[Start of Attachment]
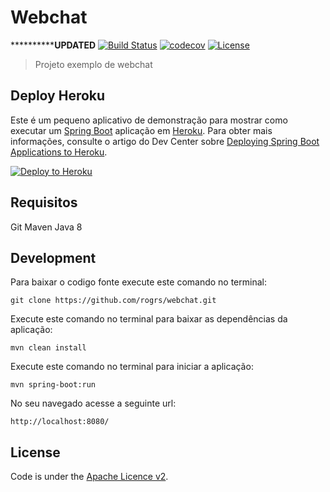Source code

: # Webchat
****************************UPDATED******************
[![Build Status](https://travis-ci.org/rogrs/webchat.svg?branch=master)](https://travis-ci.org/rogrs/webchat)
[![codecov](https://codecov.io/gh/rogrs/webchat/branch/master/graph/badge.svg)](https://codecov.io/gh/rogrs/webchat) 
[![License](http://img.shields.io/:license-apache-blue.svg)](http://www.apache.org/licenses/LICENSE-2.0.html)
> Projeto exemplo  de webchat

## Deploy Heroku

Este é um pequeno aplicativo de demonstração para mostrar como executar um [Spring Boot](http://projects.spring.io/spring-boot/)
aplicação em [Heroku](http://heroku.com). Para obter mais informações, consulte o artigo do Dev Center sobre
[Deploying Spring Boot Applications to Heroku](https://devcenter.heroku.com/articles/deploying-spring-boot-apps-to-heroku).

[![Deploy to Heroku](https://www.herokucdn.com/deploy/button.png)](https://heroku.com/deploy)


## Requisitos
   Git
   Maven
   Java 8

## Development

Para baixar o codigo fonte execute este comando no terminal:

    git clone https://github.com/rogrs/webchat.git

Execute este comando  no terminal para baixar as dependências da aplicação:

    mvn clean install

Execute este comando no terminal para iniciar a aplicação:

    mvn spring-boot:run

No seu navegado acesse a seguinte url:

    http://localhost:8080/

## License

Code is under the [Apache Licence v2](https://www.apache.org/licenses/LICENSE-2.0.txt).
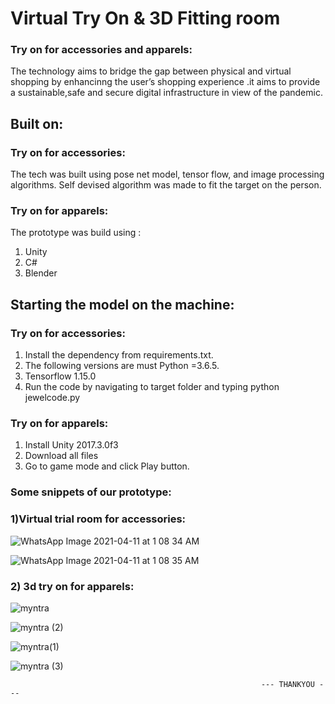 # Virtual Try On & 3D Fitting room

### Try on for accessories and apparels: 
The technology aims to bridge the gap between physical and virtual shopping by enhancinng the user’s  shopping experience .it aims to provide a sustainable,safe and secure digital infrastructure in view of the pandemic.


## Built on: 

### Try on for accessories: 
The tech was built using pose net model, tensor flow, and image processing algorithms. 
Self devised algorithm was made to fit the target on the person.

### Try on for apparels: 
The prototype was build using :
1) Unity
2) C#
3) Blender


## Starting the model on the machine: 

### Try on for accessories: 
1) Install the dependency from requirements.txt.      
2) The following versions are must Python =3.6.5.    
3) Tensorflow 1.15.0                            
4) Run the code by navigating to target folder and typing python jewelcode.py

### Try on for apparels:
1) Install Unity 2017.3.0f3
2) Download all files
3) Go to game mode and click Play button.

### Some snippets of our prototype:



### 1)Virtual trial room for accessories:


![WhatsApp Image 2021-04-11 at 1 08 34 AM](https://user-images.githubusercontent.com/68842515/114282706-1504ad80-9a63-11eb-9d36-07d24e226e3e.jpeg)

![WhatsApp Image 2021-04-11 at 1 08 35 AM](https://user-images.githubusercontent.com/68842515/114282705-12a25380-9a63-11eb-8a1e-ac7eae291ca4.jpeg)



### 2) 3d try on for apparels:


![myntra](https://user-images.githubusercontent.com/64356997/115979948-905b7880-a5a6-11eb-84fe-66006051800d.JPG)


![myntra (2)](https://user-images.githubusercontent.com/64356997/115980044-445d0380-a5a7-11eb-8e76-794c7f7212b2.JPG)

![myntra(1)](https://user-images.githubusercontent.com/64356997/115980045-4626c700-a5a7-11eb-9b5b-8341cddaf1fe.JPG)

![myntra (3)](https://user-images.githubusercontent.com/64356997/115980046-46bf5d80-a5a7-11eb-93c7-6e7f3e6d862f.JPG)
    
                                                            --- THANKYOU ---

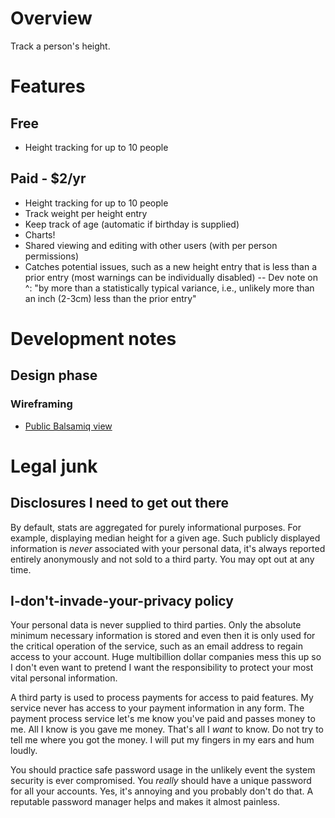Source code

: # Overview
Track a person's height.

# Features

## Free
- Height tracking for up to 10 people

## Paid - $2/yr
- Height tracking for up to 10 people
- Track weight per height entry
- Keep track of age (automatic if birthday is supplied)
- Charts!
- Shared viewing and editing with other users (with per person permissions)
- Catches potential issues, such as a new height entry that is less than a prior entry (most warnings can be individually disabled)
-- Dev note on ^: "by more than a statistically typical variance, i.e., unlikely more than an inch (2-3cm) less than the prior entry"

# Development notes

## Design phase

### Wireframing
- [Public Balsamiq view](https://balsamiq.cloud/sjfdup2/pf9zcda)

# Legal junk

## Disclosures I need to get out there
By default, stats are aggregated for purely informational purposes. For example, displaying median height for a given age. Such publicly displayed information is *never* associated with your personal data, it's always reported entirely anonymously and not sold to a third party. You may opt out at any time.

## I-don't-invade-your-privacy policy
Your personal data is never supplied to third parties. Only the absolute minimum necessary information is stored and even then it is only used for the critical operation of the service, such as an email address to regain access to your account. Huge multibillion dollar companies mess this up so I don't even want to pretend I want the responsibility to protect your most vital personal information.

A third party is used to process payments for access to paid features. My service never has access to your payment information in any form. The payment process service let's me know you've paid and passes money to me. All I know is you gave me money. That's all I *want* to know. Do not try to tell me where you got the money. I will put my fingers in my ears and hum loudly.

You should practice safe password usage in the unlikely event the system security is ever compromised. You *really* should have a unique password for all your accounts. Yes, it's annoying and you probably don't do that. A reputable password manager helps and makes it almost painless.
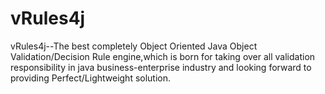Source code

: # vRules4j
vRules4j--The best completely Object Oriented Java Object Validation/Decision Rule engine,which is born for taking over all validation responsibility in java business-enterprise industry and looking forward to providing Perfect/Lightweight solution.
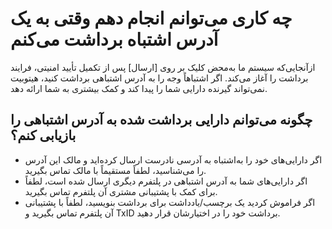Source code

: # چه کاری می‌توانم انجام دهم وقتی به یک آدرس اشتباه برداشت می‌کنم

ازآنجایی‌که سیستم ما به‌محض کلیک بر روی [ارسال] پس از تکمیل تأیید امنیتی، فرایند برداشت را آغاز می‌کند. اگر اشتباهاً وجه را به آدرس اشتباهی برداشت کنید، هیتوبیت نمی‌تواند گیرنده دارایی شما را پیدا کند و کمک بیشتری به شما ارائه دهد. 

## چگونه می‌توانم دارایی برداشت شده به آدرس اشتباهی را بازیابی کنم؟

-	اگر دارایی‌های خود را به‌اشتباه به آدرسی نادرست ارسال کرده‌اید و مالک این آدرس را می‌شناسید، لطفاً مستقیماً با مالک تماس بگیرید.
-	اگر دارایی‌های شما به آدرس اشتباهی در پلتفرم دیگری ارسال شده است، لطفاً برای کمک با پشتیبانی مشتری آن پلتفرم تماس بگیرید.
-	اگر فراموش کردید یک برچسب/یادداشت برای برداشت بنویسید، لطفاً با پشتیبانی آن پلتفرم تماس بگیرید و TxID برداشت خود را در اختیارشان قرار دهید.

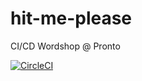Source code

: # hit-me-please
CI/CD Wordshop @ Pronto

[![CircleCI](https://circleci.com/gh/yothinix/hit-me-please.svg?style=svg)](https://circleci.com/gh/yothinix/hit-me-please)

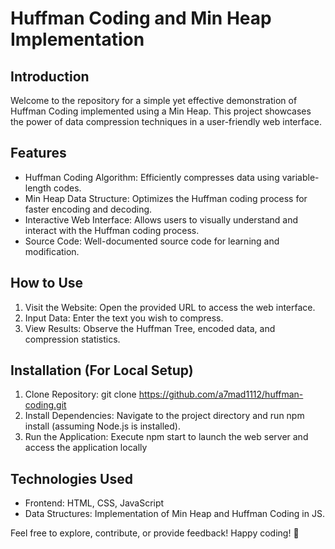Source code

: # Huffman Coding and Min Heap Implementation

## Introduction
Welcome to the repository for a simple yet effective demonstration of Huffman Coding implemented using a Min Heap. This project showcases the power of data compression techniques in a user-friendly web interface.

## Features
- Huffman Coding Algorithm: Efficiently compresses data using variable-length codes.
- Min Heap Data Structure: Optimizes the Huffman coding process for faster encoding and decoding.
- Interactive Web Interface: Allows users to visually understand and interact with the Huffman coding process.
- Source Code: Well-documented source code for learning and modification.

## How to Use
1. Visit the Website: Open the provided URL to access the web interface.
2. Input Data: Enter the text you wish to compress.
3. View Results: Observe the Huffman Tree, encoded data, and compression statistics.

## Installation (For Local Setup)
1. Clone Repository: git clone https://github.com/a7mad1112/huffman-coding.git
2. Install Dependencies: Navigate to the project directory and run npm install (assuming Node.js is installed).
3. Run the Application: Execute npm start to launch the web server and access the application locally

## Technologies Used
- Frontend: HTML, CSS, JavaScript
- Data Structures: Implementation of Min Heap and Huffman Coding in JS.

Feel free to explore, contribute, or provide feedback! Happy coding! 🚀
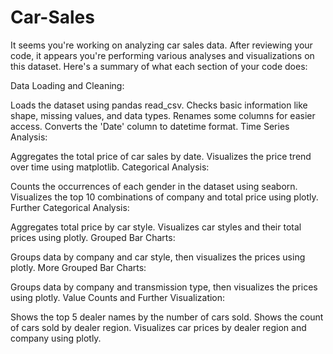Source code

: # Car-Sales

It seems you're working on analyzing car sales data. After reviewing your code, it appears you're performing various analyses and visualizations on this dataset. Here's a summary of what each section of your code does:

Data Loading and Cleaning:

Loads the dataset using pandas read_csv.
Checks basic information like shape, missing values, and data types.
Renames some columns for easier access.
Converts the 'Date' column to datetime format.
Time Series Analysis:

Aggregates the total price of car sales by date.
Visualizes the price trend over time using matplotlib.
Categorical Analysis:

Counts the occurrences of each gender in the dataset using seaborn.
Visualizes the top 10 combinations of company and total price using plotly.
Further Categorical Analysis:

Aggregates total price by car style.
Visualizes car styles and their total prices using plotly.
Grouped Bar Charts:

Groups data by company and car style, then visualizes the prices using plotly.
More Grouped Bar Charts:

Groups data by company and transmission type, then visualizes the prices using plotly.
Value Counts and Further Visualization:

Shows the top 5 dealer names by the number of cars sold.
Shows the count of cars sold by dealer region.
Visualizes car prices by dealer region and company using plotly.
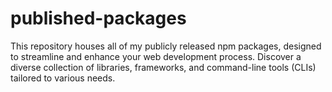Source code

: # published-packages
This repository houses all of my publicly released npm packages, designed to streamline and enhance your web development process. Discover a diverse collection of libraries, frameworks, and command-line tools (CLIs) tailored to various needs.
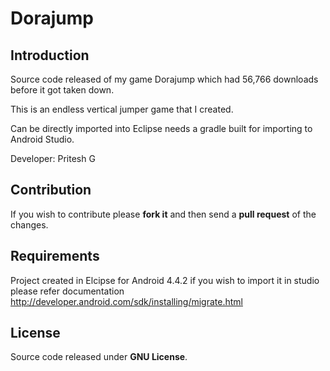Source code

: # Dorajump

## Introduction
Source code released of my game Dorajump which had 56,766 downloads before it got taken down.

This is an endless vertical jumper game that I created. 

Can be directly imported into Eclipse needs a gradle built for importing to Android Studio. 

Developer: Pritesh G

## Contribution
If you wish to contribute please **fork it** and then send a **pull request** of the changes.

## Requirements
Project created in Elcipse for Android 4.4.2 if you wish to import it in studio please refer documentation
http://developer.android.com/sdk/installing/migrate.html

## License
Source code released under **GNU License**.
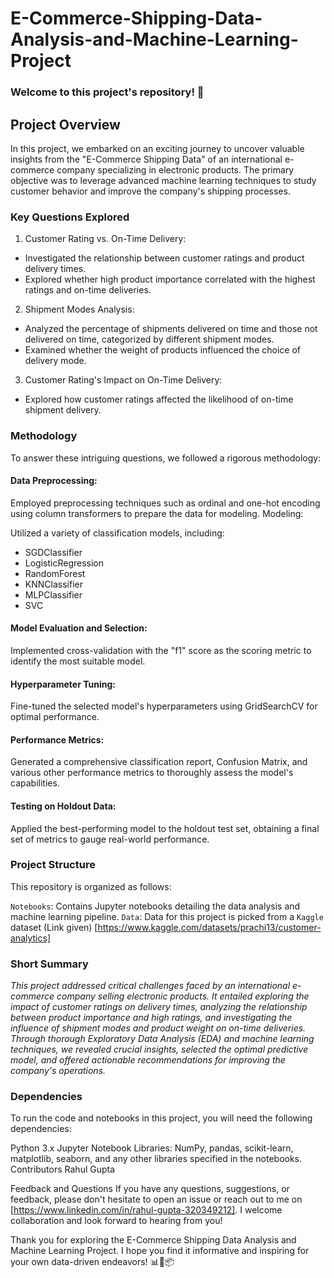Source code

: # E-Commerce-Shipping-Data-Analysis-and-Machine-Learning-Project

### Welcome to this project's repository! 🚀

## Project Overview

In this project, we embarked on an exciting journey to uncover valuable insights from the "E-Commerce Shipping Data" of an international e-commerce company specializing in electronic products. The primary objective was to leverage advanced machine learning techniques to study customer behavior and improve the company's shipping processes.

### Key Questions Explored
1. Customer Rating vs. On-Time Delivery:
  * Investigated the relationship between customer ratings and product delivery times.
  * Explored whether high product importance correlated with the highest ratings and on-time deliveries.
2. Shipment Modes Analysis:
  * Analyzed the percentage of shipments delivered on time and those not delivered on time, categorized by different shipment modes.
  * Examined whether the weight of products influenced the choice of delivery mode.
3. Customer Rating's Impact on On-Time Delivery:
  * Explored how customer ratings affected the likelihood of on-time shipment delivery.

### Methodology
To answer these intriguing questions, we followed a rigorous methodology:

#### Data Preprocessing:

Employed preprocessing techniques such as ordinal and one-hot encoding using column transformers to prepare the data for modeling.
Modeling:

Utilized a variety of classification models, including:
- SGDClassifier
- LogisticRegression
- RandomForest
- KNNClassifier
- MLPClassifier
- SVC

#### Model Evaluation and Selection:

Implemented cross-validation with the "f1" score as the scoring metric to identify the most suitable model.

#### Hyperparameter Tuning:

Fine-tuned the selected model's hyperparameters using GridSearchCV for optimal performance.

#### Performance Metrics:

Generated a comprehensive classification report, Confusion Matrix, and various other performance metrics to thoroughly assess the model's capabilities.

#### Testing on Holdout Data:

Applied the best-performing model to the holdout test set, obtaining a final set of metrics to gauge real-world performance.

### Project Structure
This repository is organized as follows:

`Notebooks`: Contains Jupyter notebooks detailing the data analysis and machine learning pipeline.
`Data`: Data for this project is picked from a `Kaggle` dataset (Link given) [https://www.kaggle.com/datasets/prachi13/customer-analytics]

### Short Summary 
*This project addressed critical challenges faced by an international e-commerce company selling electronic products. It entailed exploring the impact of customer ratings on delivery times, analyzing the relationship between product importance and high ratings, and investigating the influence of shipment modes and product weight on on-time deliveries. Through thorough Exploratory Data Analysis (EDA) and machine learning techniques, we revealed crucial insights, selected the optimal predictive model, and offered actionable recommendations for improving the company's operations.*


### Dependencies
To run the code and notebooks in this project, you will need the following dependencies:

Python 3.x
Jupyter Notebook
Libraries: NumPy, pandas, scikit-learn, matplotlib, seaborn, and any other libraries specified in the notebooks.
Contributors
Rahul Gupta

Feedback and Questions
If you have any questions, suggestions, or feedback, please don't hesitate to open an issue or reach out to me on [https://www.linkedin.com/in/rahul-gupta-320349212]. I welcome collaboration and look forward to hearing from you!

Thank you for exploring the E-Commerce Shipping Data Analysis and Machine Learning Project. I hope you find it informative and inspiring for your own data-driven endeavors! 📊🤖📦
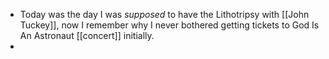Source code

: - Today was the day I was _supposed_ to have the Lithotripsy with [[John Tuckey]], now I remember why I never bothered getting tickets to God Is An Astronaut [[concert]] initially.
-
[End of Attachment]
• Work task:
The expected answer is an exact copy of the lines above, beginning at the line with "Utilized a variety" and ending at the line with "Implemented cross-validation with", with both ends in.

• Problem solution:
Utilized a variety of classification models, including:
- SGDClassifier
- LogisticRegression
- RandomForest
- KNNClassifier
- MLPClassifier
- SVC

#### Model Evaluation and Selection:

Implemented cross-validation with the "f1" score as the scoring metric to identify the most suitable model.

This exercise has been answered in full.